Pictures paired with source code
----------------

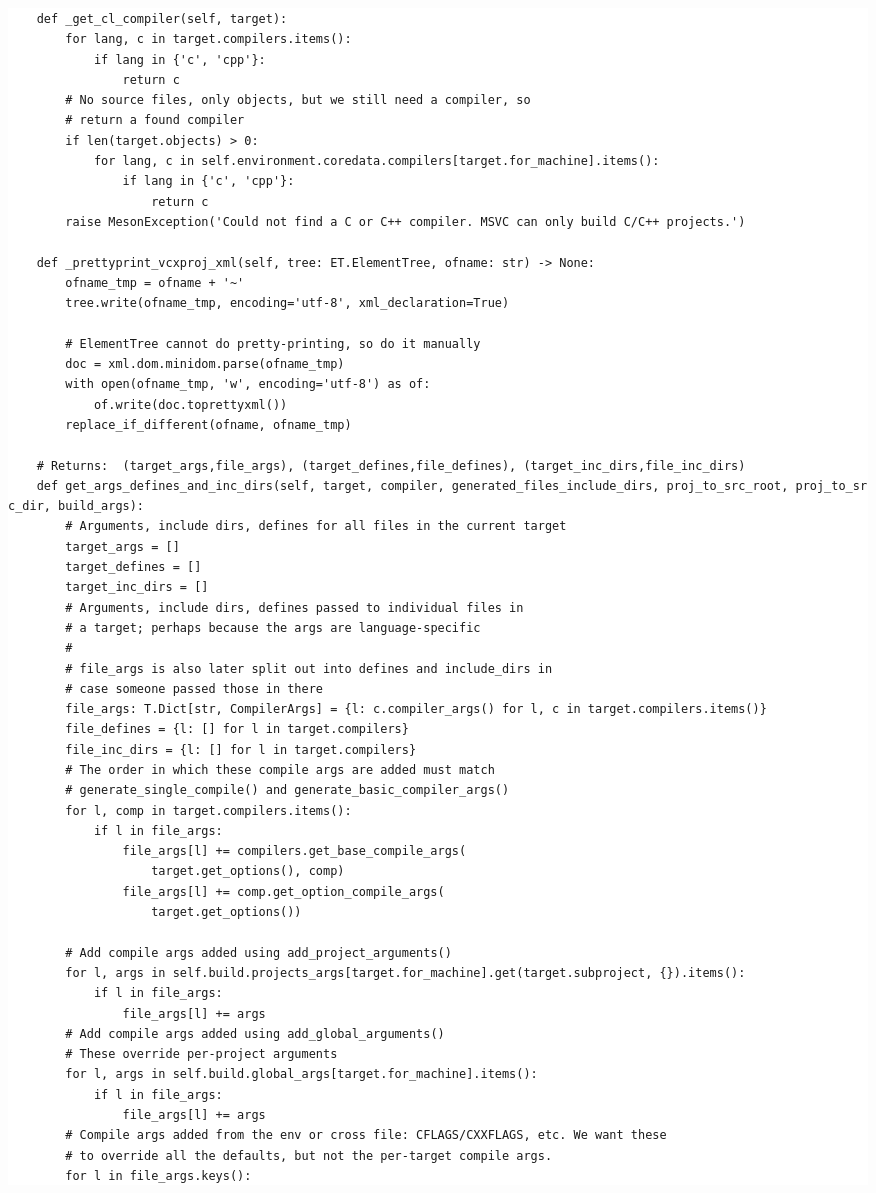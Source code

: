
```
    def _get_cl_compiler(self, target):
        for lang, c in target.compilers.items():
            if lang in {'c', 'cpp'}:
                return c
        # No source files, only objects, but we still need a compiler, so
        # return a found compiler
        if len(target.objects) > 0:
            for lang, c in self.environment.coredata.compilers[target.for_machine].items():
                if lang in {'c', 'cpp'}:
                    return c
        raise MesonException('Could not find a C or C++ compiler. MSVC can only build C/C++ projects.')

    def _prettyprint_vcxproj_xml(self, tree: ET.ElementTree, ofname: str) -> None:
        ofname_tmp = ofname + '~'
        tree.write(ofname_tmp, encoding='utf-8', xml_declaration=True)

        # ElementTree cannot do pretty-printing, so do it manually
        doc = xml.dom.minidom.parse(ofname_tmp)
        with open(ofname_tmp, 'w', encoding='utf-8') as of:
            of.write(doc.toprettyxml())
        replace_if_different(ofname, ofname_tmp)

    # Returns:  (target_args,file_args), (target_defines,file_defines), (target_inc_dirs,file_inc_dirs)
    def get_args_defines_and_inc_dirs(self, target, compiler, generated_files_include_dirs, proj_to_src_root, proj_to_src_dir, build_args):
        # Arguments, include dirs, defines for all files in the current target
        target_args = []
        target_defines = []
        target_inc_dirs = []
        # Arguments, include dirs, defines passed to individual files in
        # a target; perhaps because the args are language-specific
        #
        # file_args is also later split out into defines and include_dirs in
        # case someone passed those in there
        file_args: T.Dict[str, CompilerArgs] = {l: c.compiler_args() for l, c in target.compilers.items()}
        file_defines = {l: [] for l in target.compilers}
        file_inc_dirs = {l: [] for l in target.compilers}
        # The order in which these compile args are added must match
        # generate_single_compile() and generate_basic_compiler_args()
        for l, comp in target.compilers.items():
            if l in file_args:
                file_args[l] += compilers.get_base_compile_args(
                    target.get_options(), comp)
                file_args[l] += comp.get_option_compile_args(
                    target.get_options())

        # Add compile args added using add_project_arguments()
        for l, args in self.build.projects_args[target.for_machine].get(target.subproject, {}).items():
            if l in file_args:
                file_args[l] += args
        # Add compile args added using add_global_arguments()
        # These override per-project arguments
        for l, args in self.build.global_args[target.for_machine].items():
            if l in file_args:
                file_args[l] += args
        # Compile args added from the env or cross file: CFLAGS/CXXFLAGS, etc. We want these
        # to override all the defaults, but not the per-target compile args.
        for l in file_args.keys():
```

----------------

To do:
Print the records verbatim, without pictures.

Answer space:
Source code

:
```
    def _get_cl_compiler(self, target):
        for lang, c in target.compilers.items():
            if lang in {'c', 'cpp'}:
                return c
        # No source files, only objects, but we still need a compiler, so
        # return a found compiler
        if len(target.objects) > 0:
            for lang, c in self.environment.coredata.compilers[target.for_machine].items():
                if lang in {'c', 'cpp'}:
                    return c
        raise MesonException('Could not find a C or C++ compiler. MSVC can only build C/C++ projects.')

    def _prettyprint_vcxproj_xml(self, tree: ET.ElementTree, ofname: str) -> None:
        ofname_tmp = ofname + '~'
        tree.write(ofname_tmp, encoding='utf-8', xml_declaration=True)

        # ElementTree cannot do pretty-printing, so do it manually
        doc = xml.dom.minidom.parse(ofname_tmp)
        with open(ofname_tmp, 'w', encoding='utf-8') as of:
            of.write(doc.toprettyxml())
        replace_if_different(ofname, ofname_tmp)

    # Returns:  (target_args,file_args), (target_defines,file_defines), (target_inc_dirs,file_inc_dirs)
    def get_args_defines_and_inc_dirs(self, target, compiler, generated_files_include_dirs, proj_to_src_root, proj_to_src_dir, build_args):
        # Arguments, include dirs, defines for all files in the current target
        target_args = []
        target_defines = []
        target_inc_dirs = []
        # Arguments, include dirs, defines passed to individual files in
        # a target; perhaps because the args are language-specific
        #
        # file_args is also later split out into defines and include_dirs in
        # case someone passed those in there
        file_args: T.Dict[str, CompilerArgs] = {l: c.compiler_args() for l, c in target.compilers.items()}
        file_defines = {l: [] for l in target.compilers}
        file_inc_dirs = {l: [] for l in target.compilers}
        # The order in which these compile args are added must match
        # generate_single_compile() and generate_basic_compiler_args()
        for l, comp in target.compilers.items():
            if l in file_args:
                file_args[l] += compilers.get_base_compile_args(
                    target.get_options(), comp)
                file_args[l] += comp.get_option_compile_args(
                    target.get_options())

        # Add compile args added using add_project_arguments()
        for l, args in self.build.projects_args[target.for_machine].get(target.subproject, {}).items():
            if l in file_args:
                file_args[l] += args
        # Add compile args added using add_global_arguments()
        # These override per-project arguments
        for l, args in self.build.global_args[target.for_machine].items():
            if l in file_args:
                file_args[l] += args
        # Compile args added from the env or cross file: CFLAGS/CXXFLAGS, etc. We want these
        # to override all the defaults, but not the per-target compile args.
        for l in file_args.keys():
```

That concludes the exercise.